* [Aim of the exercise]:
Could you work out how many lines of the material below hold "task"? Only the number is needed.

== == ==

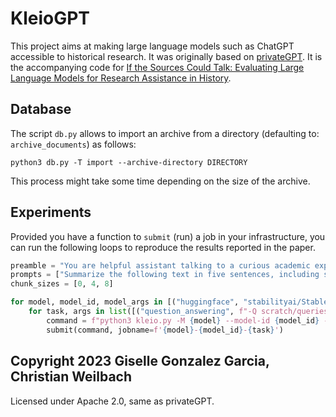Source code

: # KleioGPT

This project aims at making large language models such as ChatGPT accessible to historical research. It was originally based on [privateGPT](https://github.com/imartinez/privateGPT). It is the accompanying code for [If the Sources Could Talk: Evaluating Large Language Models for Research Assistance in History](https://arxiv.org/abs/2310.10808).

## Database

The script `db.py` allows to import an archive from a directory (defaulting to: `archive_documents`) as follows:

```
python3 db.py -T import --archive-directory DIRECTORY
```

This process might take some time depending on the size of the archive.

## Experiments

Provided you have a function to `submit` (run) a job in your infrastructure, you can run the following loops to reproduce the results reported in the paper.

```python
preamble = "You are helpful assistant talking to a curious academic expert human."
prompts = ["Summarize the following text in five sentences, including stating what is its main idea:"]
chunk_sizes = [0, 4, 8]

for model, model_id, model_args in [("huggingface", "stabilityai/StableBeluga-7B", "--max-doc-len=5000"), ("huggingface", "tiiuae/falcon-7b-instruct", "--max-doc-len=5000"), ("huggingface", "Salesforce/xgen-7b-8k-inst", "--max-doc-len=10000"), ("openai", "gpt-3.5-turbo", "--max-doc-len=5000")]:
    for task, args in list([("question_answering", f"-Q scratch/queries2.csv --target-source-chunks {c}") for c in chunk_sizes]) + list([("summarization", f"-P \"{preamble} {p}\"") for p in prompts]):
        command = f"python3 kleio.py -M {model} --model-id {model_id} -T {task} {args} --temperature 0.00001"
        submit(command, jobname=f'{model}-{model_id}-{task}')
```

## Copyright 2023 Giselle Gonzalez Garcia, Christian Weilbach

Licensed under Apache 2.0, same as privateGPT.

== == ==

* [Expected answer]:
3